ISLAMABAD: The federal government has maintained the price of petrol and diesel unchanged for the present week, however; it has raised the Petroleum Development Levy (PDL) of both these petroleum products.
The levy of HSD has been raised by Rs6.57 per liter, bringing the total levy up to Rs79.54 per liter. An increase of Rs0.39 per litre in the petrol levy, making it cost Rs66.64 per litre. Kerosene oil levy, on the other hand, remained constant at Rs20.36 per litre. For the two fuels, the pump price also remained frozen.
How Prices Stay Still While the Tax Rises
To understand this paradox, it helps to understand how Pakistan actually prices fuel.
Pakistan’s fuel pricing mechanism combines international product prices, freight costs, exchange-rate adjustments, dealer commissions, OMC margins, the Petroleum Development Levy and other applicable charges before the federal government announces the final retail price.
Also Read: Pakistanis See No Fuel Price Relief
When global crude prices fall, that creates room inside the formula. Instead of passing the full reduction to the consumer at the pump, the government can absorb that downward movement by raising the levy leaving the retail price exactly where it was while quietly capturing the windfall into the national treasury. That is precisely what happened this week.
Unlike divisible taxes, Petroleum Development Levy proceeds remain with the federal government and are not distributed under the NFC Award, making the levy one of Islamabad’s most important revenue tools.
Why the IMF Matters Here
The levy is not simply a domestic revenue tool. The government has continued to shift the tax burden between fuel categories under fiscal consolidation measures linked to the IMF programme framework. Islamabad has committed to maintaining a minimum levy floor as part of its ongoing programme conditions which means levy adjustments are not purely political decisions. The IMF programme encourages Pakistan to maintain strong petroleum levy collections as part of its broader fiscal consolidation strategy.

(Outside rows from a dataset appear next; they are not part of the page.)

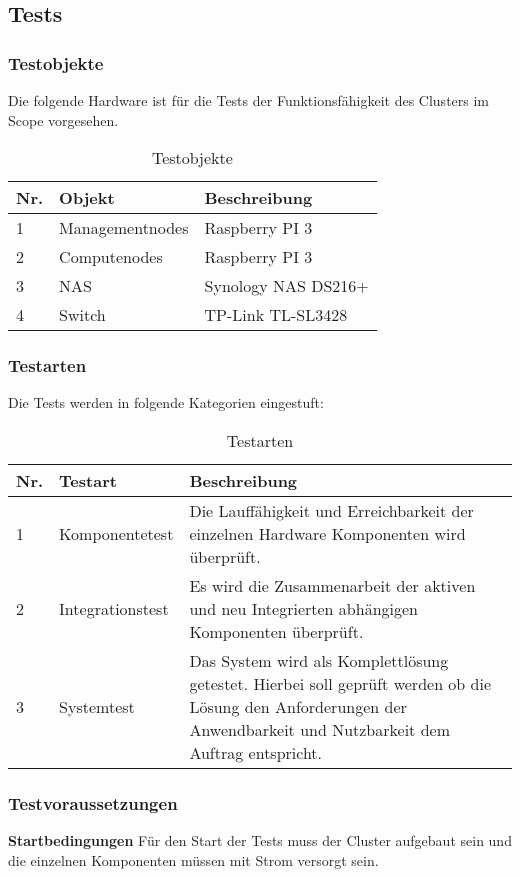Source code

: \subsection{Tests}
\subsubsection{Testobjekte}
Die folgende Hardware ist für die Tests der Funktionsfähigkeit des Clusters im Scope vorgesehen.
\begin{table}[H]
\centering
\begin{tabular}{p{1cm}p{}p{7.5cm}}
\hline
\rowcolor{heading} \textbf{Nr.} & \textbf{Objekt} & \textbf{Beschreibung} \\\hline
1 & Managementnodes & Raspberry PI 3  \\\hline
2 & Computenodes & Raspberry PI 3 \\\hline
3 & NAS & Synology NAS DS216+ \\\hline
4 & Switch & TP-Link TL-SL3428 \\\hline
\end{tabular}
\caption{Testobjekte}
\end{table}

\subsubsection{Testarten}
Die Tests werden in folgende Kategorien eingestuft:

\begin{table}[H]
\centering
\begin{tabular}{p{1cm}p{3cm}p{12cm}}
\hline
\rowcolor{heading} \textbf{Nr.} & \textbf{Testart} & \textbf{Beschreibung} \\\hline
1 & Komponentetest & Die Lauffähigkeit und Erreichbarkeit der einzelnen Hardware Komponenten wird überprüft.  \\\hline
2 & Integrationstest & Es wird die Zusammenarbeit der aktiven und neu Integrierten abhängigen Komponenten überprüft. \\\hline
3 & Systemtest & Das System wird als Komplettlösung getestet. Hierbei soll geprüft werden ob die Lösung den Anforderungen der Anwendbarkeit und Nutzbarkeit dem Auftrag entspricht.  \\\hline
\end{tabular}
\caption{Testarten}
\end{table}

\subsubsection{Testvoraussetzungen}
\textbf{Startbedingungen}\newline
Für den Start der Tests muss der Cluster aufgebaut sein und die einzelnen Komponenten müssen mit Strom versorgt sein. 

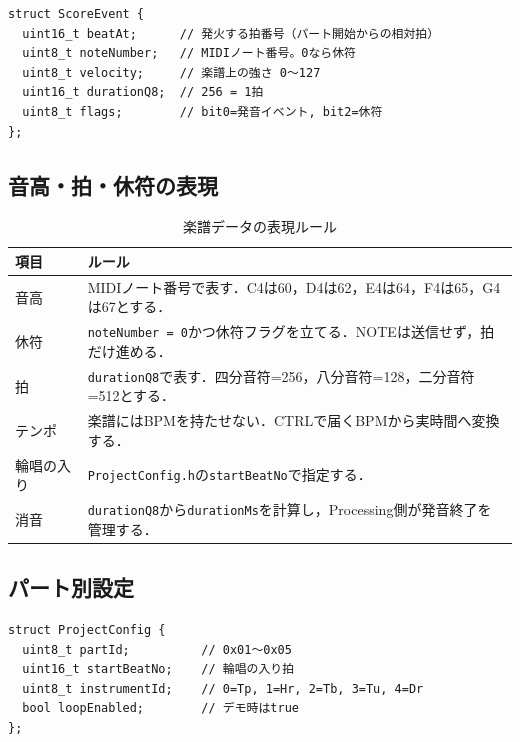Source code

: \documentclass[uplatex,dvipdfmx]{jlreq}
\newcommand{\code}[1]{\texttt{#1}}
\begin{document}
\begin{verbatim}
struct ScoreEvent {
  uint16_t beatAt;      // 発火する拍番号（パート開始からの相対拍）
  uint8_t noteNumber;   // MIDIノート番号。0なら休符
  uint8_t velocity;     // 楽譜上の強さ 0〜127
  uint16_t durationQ8;  // 256 = 1拍
  uint8_t flags;        // bit0=発音イベント, bit2=休符
};
\end{verbatim}

\subsection{音高・拍・休符の表現}

\begin{table}[H]
\centering
\caption{楽譜データの表現ルール}
\label{tab:saito-notation-rule}
\begin{tabular}{p{}p{}}
\toprule
\textbf{項目} & \textbf{ルール} \\
\midrule
音高 & MIDIノート番号で表す．C4は60，D4は62，E4は64，F4は65，G4は67とする．\\
休符 & \code{noteNumber = 0}かつ休符フラグを立てる．NOTEは送信せず，拍だけ進める．\\
拍 & \code{durationQ8}で表す．四分音符=256，八分音符=128，二分音符=512とする．\\
テンポ & 楽譜にはBPMを持たせない．CTRLで届くBPMから実時間へ変換する．\\
輪唱の入り & \code{ProjectConfig.h}の\code{startBeatNo}で指定する．\\
消音 & \code{durationQ8}から\code{durationMs}を計算し，Processing側が発音終了を管理する．\\
\bottomrule
\end{tabular}
\end{table}

\subsection{パート別設定}

\begin{verbatim}
struct ProjectConfig {
  uint8_t partId;          // 0x01〜0x05
  uint16_t startBeatNo;    // 輪唱の入り拍
  uint8_t instrumentId;    // 0=Tp, 1=Hr, 2=Tb, 3=Tu, 4=Dr
  bool loopEnabled;        // デモ時はtrue
};
\end{verbatim}
\end{document}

Total petroleum levy collections already exceeded Rs1.2 trillion in the first nine months of the fiscal year, equal to about 82 percent of the annual target of Rs1.468 trillion. For FY2026-27, the government has set an even more aggressive target of Rs1.727 trillion, a figure that exceeds the combined value of Pakistan’s active IMF loan tranches.
What the Levy Actually Costs the Consumer
Before the April crisis, taxes, duties, and margins on petrol stood at Rs107.12 per litre, accounting for 42 percent of the total cost. At that rate, a driver filling a 40-litre tank was effectively paying over Rs1,700 in government charges alone not in fuel.
The levy’s peak came on April 3, when the prime minister increased the petroleum levy on petrol from Rs106 to Rs161 per litre in a single stroke, an increase of Rs55 in taxes alone. Public outrage forced an immediate partial reversal within 24 hours, but the episode demonstrated just how elastic the instrument is in the hands of the executive.
The levy bypasses the NFC, bypasses parliament, and bypasses provincial consultation. The federal government finalises the levy in Islamabad and enforces it through an official SRO.
This week’s quiet uptick in the diesel and petrol levy may not move the needle at the pump. But it moves the revenue line and that, sources confirmed to Focus Pakistan, is precisely the point.